20 Apr
16:00 - 17:30

Contested Histories event - Valley of the Fallen

This is the fourth event of the Contested Histories Project, organised by Aline Sierp and Lorena Ortiz Cabrero (Faculty of Arts and Social Sciences).

This event is about the Valley of the Fallen in Spain, a memorial for those perished in the Spanish Civil War and the final resting place of Francisco Franco. It is considered by many memory scholars to be Europe’s most controversial monument.

The session will include the following speakers:

Dr. Marije Hristova is Assistant Professor of Hispanic Cultures and Literature at Radboud University Nijmegen and a researcher in the project NECROPOL, funded by the Spanish Ministry of Science and Innovation. She is a specialist in Spanish memory cultures, transnational memories of the Spanish Civil War and the production of cultural memories after the forensic turn in Spain and in Europe.

In her presentation, she understands the Valley of the Fallen within the wider Francoist politics of remembrance. As such, it is part of a constellation of sites and places of memory marked by National Catholicism and its necropolitical culture of martyrdom. She will focus on the meaning of the Valley of the Fallen before 1975, that is, before it became to be known as ‘Franco’s grave.’

Dr. Francisco Ferrándiz is a Tenured Researcher at CSIC, and Senior Advisor in the State Secretariat for Democratic Memory, of the Ministry of the Presidency in Spain’s central government. Since 2002, he has conducted research on the politics of memory in contemporary Spain, analysing the exhumations of mass graves from the Civil War (1936‒1939). He is presently Principal Investigator (PI) of the research project The Politics of Memory Exhumations in Contemporary Spain, funded by the Spanish Ministry of Science and Innovation.

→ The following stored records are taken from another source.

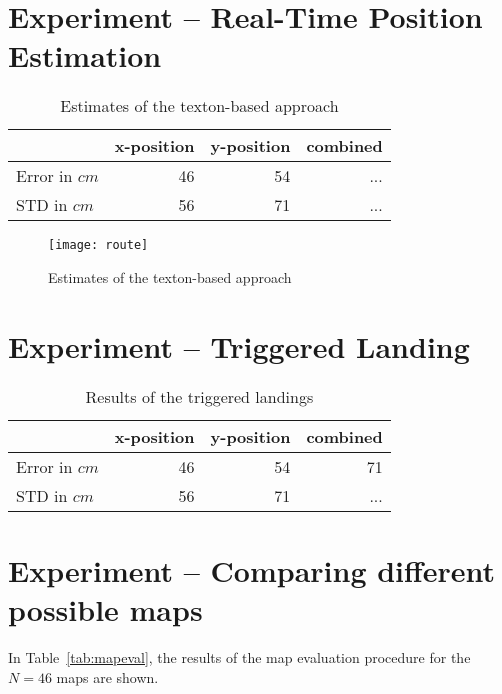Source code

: \section{Experiment -- Real-Time Position Estimation}
\label{sec:experiment-real-time}

\begin{table}[H]
  \centering
  \begin{tabular}{lrrr}
    \toprule
    & x-position & y-position & combined\\
    \midrule
    Error in $cm$ & 46 & 54 & ...\\
    STD in $cm$ & 56 & 71  & ...\\
    \bottomrule
  \end{tabular}
  \caption[Estimates of the texton-based approach]{Estimates of the texton-based approach}
  \label{tab:targetlanding}
\end{table}
\begin{figure}
\texttt{[image: route]}
  \caption[Estimates of the texton-based approach]{Estimates of the texton-based approach}
  \label{fig:route}
\end{figure}

\section{Experiment -- Triggered Landing}
\label{sec:landing}

\begin{table}[H]
  \centering
  \begin{tabular}{lrrr}
    \toprule
    & x-position & y-position & combined\\
    \midrule
    Error in $cm$ & 46 & 54 & 71\\
    STD in $cm$ & 56 & 71  & ...\\
    \bottomrule
  \end{tabular}
  \caption[Triggered landings]{Results of the triggered landings}
  \label{tab:targetlanding}

\end{table}

\section{Experiment -- Comparing different possible maps}
\label{sec:experiment-maps}

In Table~\ref{tab:mapeval}, the results of the map evaluation
procedure for the $N = 46$ maps are shown.

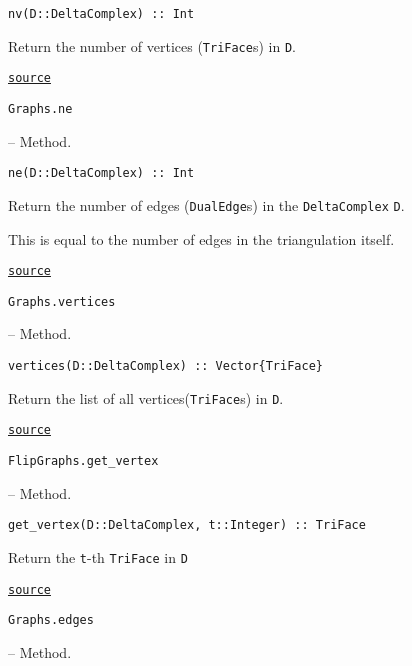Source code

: \begin{adjustwidth}{2em}{0pt}


\begin{verbatim}
nv(D::DeltaComplex) :: Int
\end{verbatim}

Return the number of vertices (\texttt{TriFace}s) in \texttt{D}.



\href{https://github.com/schto223/FlipGraphs.jl/blob/490c01a7adf74b42f27dda05099165c47ae8133e/src/deltaComplex.jl#L351-L355}{\texttt{source}}


\end{adjustwidth}
\hypertarget{16904350056714108716}{\texttt{Graphs.ne}}  -- {Method.}

\begin{adjustwidth}{2em}{0pt}


\begin{verbatim}
ne(D::DeltaComplex) :: Int
\end{verbatim}

Return the number of edges (\texttt{DualEdge}s) in the \texttt{DeltaComplex} \texttt{D}.

This is equal to the number of edges in the triangulation itself.



\href{https://github.com/schto223/FlipGraphs.jl/blob/490c01a7adf74b42f27dda05099165c47ae8133e/src/deltaComplex.jl#L358-L364}{\texttt{source}}


\end{adjustwidth}
\hypertarget{17625980901339751316}{\texttt{Graphs.vertices}}  -- {Method.}

\begin{adjustwidth}{2em}{0pt}


\begin{verbatim}
vertices(D::DeltaComplex) :: Vector{TriFace}
\end{verbatim}

Return the list of all vertices(\texttt{TriFace}s) in \texttt{D}.



\href{https://github.com/schto223/FlipGraphs.jl/blob/490c01a7adf74b42f27dda05099165c47ae8133e/src/deltaComplex.jl#L292-L296}{\texttt{source}}


\end{adjustwidth}
\hypertarget{9599335666183177786}{\texttt{FlipGraphs.get\_vertex}}  -- {Method.}

\begin{adjustwidth}{2em}{0pt}


\begin{verbatim}
get_vertex(D::DeltaComplex, t::Integer) :: TriFace
\end{verbatim}

Return the \texttt{t}-th \texttt{TriFace} in \texttt{D}



\href{https://github.com/schto223/FlipGraphs.jl/blob/490c01a7adf74b42f27dda05099165c47ae8133e/src/deltaComplex.jl#L285-L289}{\texttt{source}}


\end{adjustwidth}
\hypertarget{891918059960523943}{\texttt{Graphs.edges}}  -- {Method.}

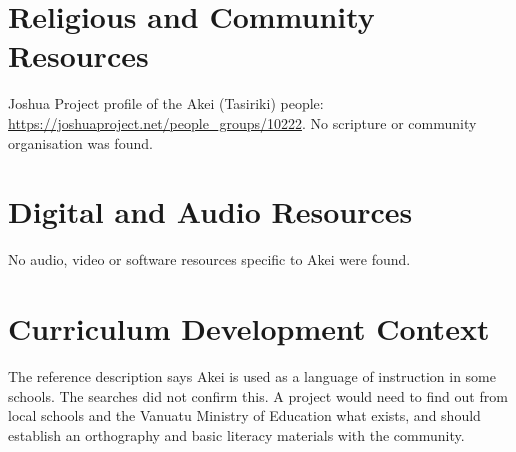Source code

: \documentclass[12pt]{article}
\begin{document}
\section{Religious and Community Resources}
Joshua Project profile of the Akei (Tasiriki) people: \url{https://joshuaproject.net/people_groups/10222}. No scripture or community organisation was found.

\section{Digital and Audio Resources}
No audio, video or software resources specific to Akei were found.

\section{Curriculum Development Context}
The reference description says Akei is used as a language of instruction in some schools. The searches did not confirm this. A project would need to find out from local schools and the Vanuatu Ministry of Education what exists, and should establish an orthography and basic literacy materials with the community.
\end{document}

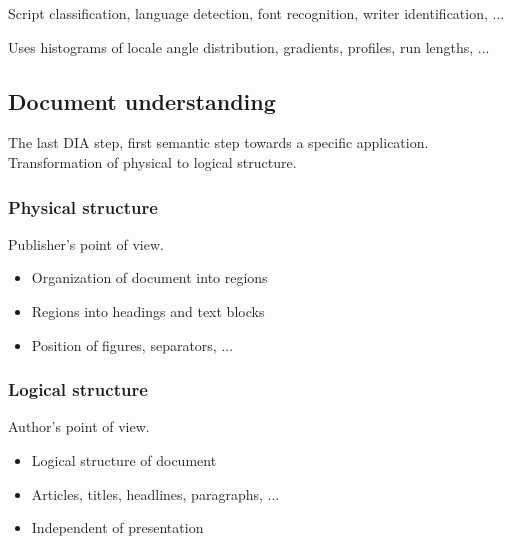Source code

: Script classification, language detection, font recognition, writer
identification, ...

Uses histograms of locale angle distribution, gradients, profiles, run lengths,
...

\subsection{Document understanding}

The last DIA step, first semantic step towards a specific application.
Transformation of physical to logical structure.

\subsubsection{Physical structure}

Publisher's point of view.

\begin{itemize}
		\item Organization of document into regions
		\item Regions into headings and text blocks
		\item Position of figures, separators, ...
\end{itemize}

\subsubsection{Logical structure}

Author's point of view.

\begin{itemize}
		\item Logical structure of document
		\item Articles, titles, headlines, paragraphs, ...
		\item Independent of presentation
\end{itemize}
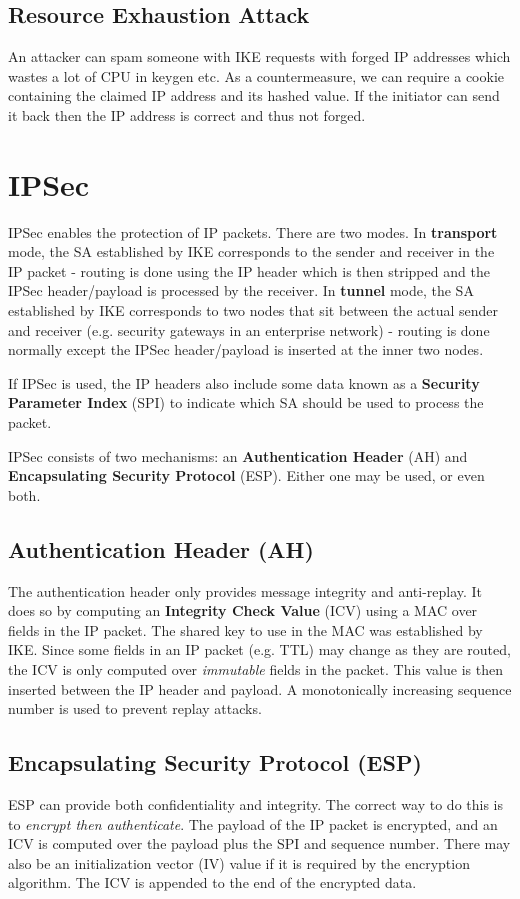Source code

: \documentclass[11pt]{report}
\begin{document}
\subsection{Resource Exhaustion Attack}
An attacker can spam someone with IKE requests with forged IP addresses which wastes a lot of CPU in keygen etc. As a countermeasure, we can require a cookie containing the claimed IP address and its hashed value. If the initiator can send it back then the IP address is correct and thus not forged.

\section{IPSec}
IPSec enables the protection of IP packets. There are two modes. In \textbf{transport} mode, the SA established by IKE corresponds to the sender and receiver in the IP packet - routing is done using the IP header which is then stripped and the IPSec header/payload is processed by the receiver. In \textbf{tunnel} mode, the SA established by IKE corresponds to two nodes that sit between the actual sender and receiver (e.g. security gateways in an enterprise network) - routing is done normally except the IPSec header/payload is inserted at the inner two nodes.

If IPSec is used, the IP headers also include some data known as a \textbf{Security Parameter Index} (SPI) to indicate which SA should be used to process the packet.

IPSec consists of two mechanisms: an \textbf{Authentication Header} (AH) and \textbf{Encapsulating Security Protocol} (ESP). Either one may be used, or even both.

\subsection{Authentication Header (AH)}
The authentication header only provides message integrity and anti-replay. It does so by computing an \textbf{Integrity Check Value} (ICV) using a MAC over fields in the IP packet. The shared key to use in the MAC was established by IKE. Since some fields in an IP packet (e.g. TTL) may change as they are routed, the ICV is only computed over \textit{immutable} fields in the packet. This value is then inserted between the IP header and payload. A monotonically increasing sequence number is used to prevent replay attacks.

\subsection{Encapsulating Security Protocol (ESP)}
ESP can provide both confidentiality and integrity. The correct way to do this is to \textit{encrypt then authenticate}. The payload of the IP packet is encrypted, and an ICV is computed over the payload plus the SPI and sequence number. There may also be an initialization vector (IV) value if it is required by the encryption algorithm. The ICV is appended to the end of the encrypted data.
\end{document}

Based on long-term ethnographic research on contemporary exhumations of mass graves from the Spanish Civil War (1936-1939), his presentation explores the controversies taking shape over the Valley of the Fallen, the most conspicuous Francoist monument in contemporary Spain. In the last few years, the Valley has come under close scrutiny and criticism, and an institutional project to significantly re-signify it, including the exhumation of the former dictator from its Basilica in late 2019, is currently underway.

Contested Histories Onsite is a joint project between the Memory Studies Association and EuroClio and is funded by the European Commission. The project aims to use historical sites representing past totalitarian regimes as a starting point for discussion with citizens about the importance of pluralism, civic rights and democratic practices.